Among the records below, how many lines contain "enable"? State the number and nothing more.

----

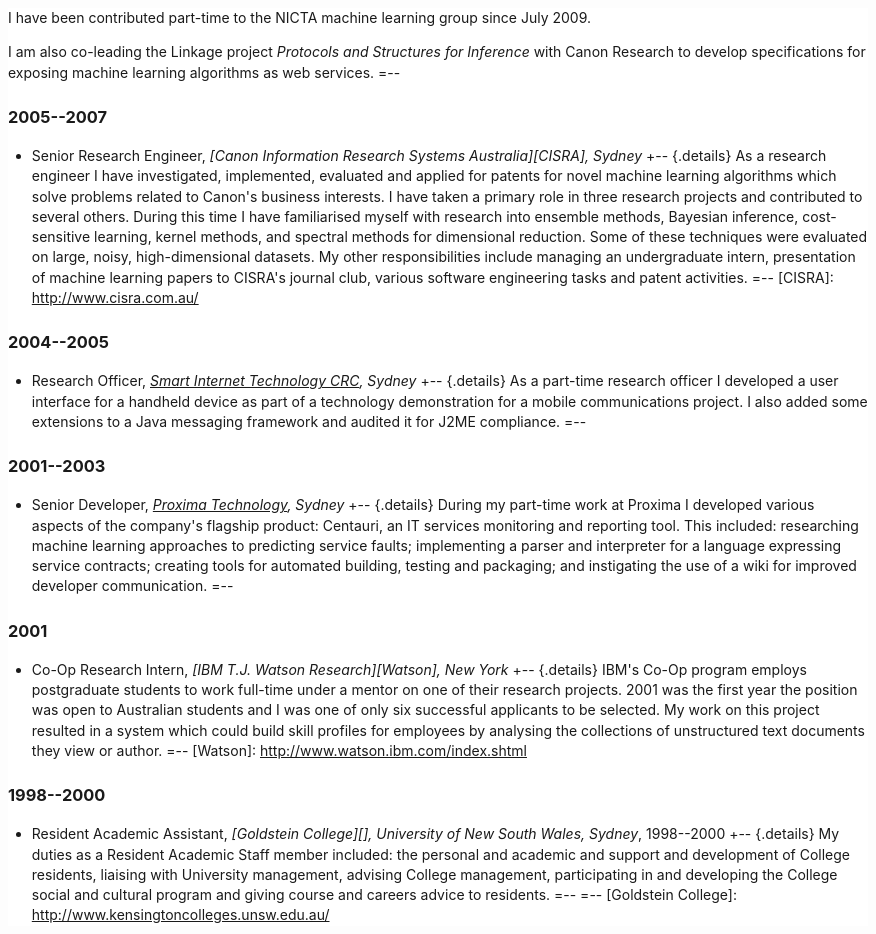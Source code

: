   I have been contributed part-time to the NICTA machine learning group since July 2009.

  I am also co-leading the Linkage project _Protocols and Structures for Inference_ with Canon Research  to develop specifications for exposing machine learning algorithms as web services.
  =--

[Research School of Computer Science]: http://cs.anu.edu.au/
[Artificial Intelligence group]: http://ai.cecs.anu.edu.au/
[Australian National University]: http://anu.edu.au/

### 2005--2007
* Senior Research Engineer, _[Canon Information Research Systems Australia][CISRA], Sydney_
  +-- {.details}
As a research engineer I have investigated, implemented, evaluated and applied for patents for novel machine learning algorithms which solve problems related to Canon's business interests. I have taken a primary role in three research projects and contributed to several others.
During this time I have familiarised myself with research into ensemble methods, Bayesian inference, cost-sensitive learning, kernel methods, and spectral methods for dimensional reduction. Some of these techniques were evaluated on large, noisy, high-dimensional datasets.
My other responsibilities include managing an undergraduate intern, presentation of machine learning papers to CISRA's journal club, various software engineering tasks and patent activities.
  =--
[CISRA]: http://www.cisra.com.au/

### 2004--2005
* Research Officer, _[Smart Internet Technology CRC][], Sydney_
  +-- {.details}
As a part-time research officer I developed a user interface for a handheld device as part of a technology demonstration for a mobile communications project. I also added some extensions to a Java messaging framework and audited it for J2ME compliance.
  =--

[Smart Internet Technology CRC]: http://www.smartservicescrc.com.au/AboutUs.html

### 2001--2003
* Senior Developer, _[Proxima Technology][], Sydney_
  +-- {.details}
During my part-time work at Proxima I developed various aspects of the company's flagship product: Centauri, an IT services monitoring and reporting tool. This included: researching machine learning approaches to predicting service faults; implementing a parser and interpreter for a language expressing service contracts; creating tools for automated building, testing and packaging; and instigating the use of a wiki for improved developer communication.
  =--

[Proxima Technology]: http://www.computerworld.com.au/article/177083/compuware_acquires_local_r_d_centre/

### 2001
* Co-Op Research Intern, _[IBM T.J. Watson Research][Watson], New York_
  +-- {.details}
IBM's Co-Op program employs postgraduate students to work full-time under a mentor on one of their research projects. 2001 was the first year the position was open to Australian students and I was one of only six successful applicants to be selected.
My work on this project resulted in a system which could build skill profiles for employees by analysing the collections of unstructured text documents they view or author.
  =--
[Watson]: http://www.watson.ibm.com/index.shtml

### 1998--2000
* Resident Academic Assistant, _[Goldstein College][], University of New South Wales, Sydney_, 1998--2000
  +-- {.details}
My duties as a Resident Academic Staff member included: the personal and academic and support and development of College residents, liaising with University management, advising College management, participating in and developing the College social and cultural program and giving course and careers advice to residents.
  =--
=--
[Goldstein College]: http://www.kensingtoncolleges.unsw.edu.au/


[unsw96]: http//mark.reid.name/files/pubs/unsw96.pdf
[unsw07]: http://mark.reid.name/files/pubs/unsw07.pdf
[icml2002]: http://www.cse.unsw.edu.au/~icml2002/
[alt10]: http://www-alg.ist.hokudai.ac.jp/~thomas/ALT10/alt10.jhtml
[ds10]: http://www.cse.unsw.edu.au/~achim/DS10/
[isj02]: http://mark.reid.dev/files/pubs/isj02.pdf
[jmlr10]: http://jmlr.csail.mit.edu/papers/v11/reid10a.html
[jmlr11]: http://jmlr.csail.mit.edu/papers/v12/reid11a.html
[eml]: http://www.springer.com/computer/ai/book/978-0-387-30768-8
[emlgb]: http://dl.dropbox.com/u/38668/Papers/Generalization_Bounds.pdf
[nips11]: http://books.nips.cc/papers/files/nips24/NIPS2011_0719.pdf
[colt11]: http://mark.reid.name/files/pubs/colt11.pdf 
[nips09talk]: http://videolectures.net/nipsworkshops09_williamson_dgvbe/
[nips09gd]: http://gen-disc2009.wdfiles.com/local--files/schedule/gendisc09-williamson.pdf
[aistats10]: http://jmlr.csail.mit.edu/proceedings/papers/v9/reid10a/reid10a.pdf
[icdm09]: http://mark.reid.name/files/pubs/icdm09.pdf
[colt09]: http://mark.reid.name/files/pubs/colt09.pdf
[icml09]: http://mark.reid.name/files/pubs/icml09.pdf
[ilp04]: http://mark.reid.name/files/pubs/ilp04.pdf
[icml00]: http://mark.reid.dev/files/pubs/icml00.pdf
[ilp00]: http://mark.reid.dev/files/pubs/ilp00.pdf
[ds99]: http://mark.reid.dev/files/pubs/ds99.pdf
[ci12]: http://arxiv.org/pdf/1204.3511.pdf
[icml2012pc]: http://icml.cc/2012/committee-members/
[nips]: http://nips.cc/
[icml]: http://www.machinelearning.org/icml.html
[colt]: http://www.learningtheory.org/
[alt]: http://www-alg.ist.hokudai.ac.jp/~thomas/ALTARCH/altarch.jhtml
[uai]: http://www.auai.org/
[icml discussion site]: http://mldiscuss.appspot.com
[mathematicians in schools]: http://www.mathematiciansinschools.edu.au/
[msrc]: http://research.microsoft.com/en-us/labs/cambridge/default.aspx
[mpi]: http://www.kyb.mpg.de/
[cedam]: http://cedam.anu.edu.au/
[futl]: http://cedam.anu.edu.au/teaching-enrichment/foundations
[ressup]: http://researchsuper.cedam.anu.edu.au/
[alm]: http://cedam.anu.edu.au/career-development/academic-leadership-management
[tms]: http://www.tms.com.au/
[jekyll]: https://github.com/mojombo/jekyll
[instiki]: http://www.instiki.org/
[annotatr]: http://annotatr.appspot.com/
[github]: https://github.com/mreid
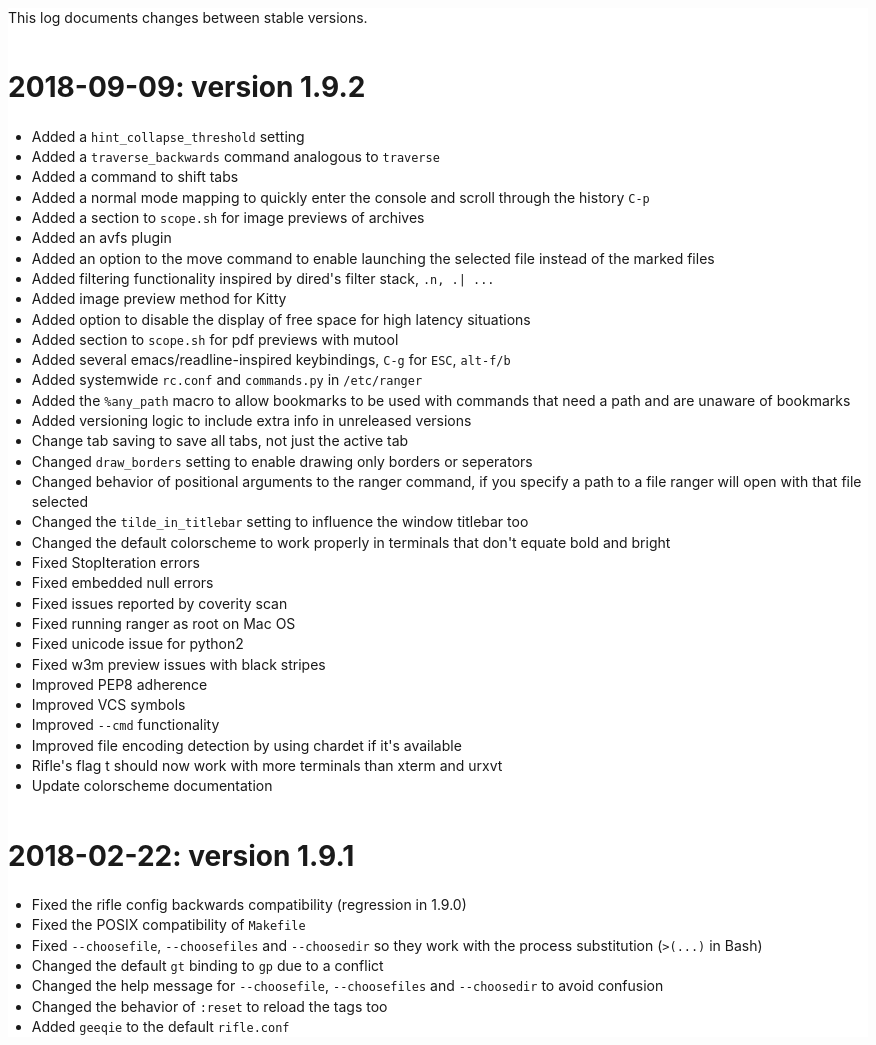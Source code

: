 This log documents changes between stable versions.

# 2018-09-09: version 1.9.2
* Added a `hint_collapse_threshold` setting
* Added a `traverse_backwards` command analogous to `traverse`
* Added a command to shift tabs
* Added a normal mode mapping to quickly enter the console and scroll through
  the history `C-p`
* Added a section to `scope.sh` for image previews of archives
* Added an avfs plugin
* Added an option to the move command to enable launching the selected file
  instead of the marked files
* Added filtering functionality inspired by dired's filter stack, `.n, .| ...`
* Added image preview method for Kitty
* Added option to disable the display of free space for high latency situations
* Added section to `scope.sh` for pdf previews with mutool
* Added several emacs/readline-inspired keybindings, `C-g` for `ESC`, `alt-f/b`
* Added systemwide `rc.conf` and `commands.py` in `/etc/ranger`
* Added the `%any_path` macro to allow bookmarks to be used with commands that
  need a path and are unaware of bookmarks
* Added versioning logic to include extra info in unreleased versions
* Change tab saving to save all tabs, not just the active tab
* Changed `draw_borders` setting to enable drawing only borders or seperators
* Changed behavior of positional arguments to the ranger command, if you
  specify a path to a file ranger will open with that file selected
* Changed the `tilde_in_titlebar` setting to influence the window titlebar too
* Changed the default colorscheme to work properly in terminals that don't
  equate bold and bright
* Fixed StopIteration errors
* Fixed embedded null errors
* Fixed issues reported by coverity scan
* Fixed running ranger as root on Mac OS
* Fixed unicode issue for python2
* Fixed w3m preview issues with black stripes
* Improved PEP8 adherence
* Improved VCS symbols
* Improved `--cmd` functionality
* Improved file encoding detection by using chardet if it's available
* Rifle's flag t should now work with more terminals than xterm and urxvt
* Update colorscheme documentation

# 2018-02-22: version 1.9.1
* Fixed the rifle config backwards compatibility (regression in 1.9.0)
* Fixed the POSIX compatibility of `Makefile`
* Fixed `--choosefile`, `--choosefiles` and `--choosedir` so they work
  with the process substitution (`>(...)` in Bash)
* Changed the default `gt` binding to `gp` due to a conflict
* Changed the help message for `--choosefile`, `--choosefiles` and
  `--choosedir` to avoid confusion
* Changed the behavior of `:reset` to reload the tags too
* Added `geeqie` to the default `rifle.conf`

----

RESULT FOR THIS TASK.
2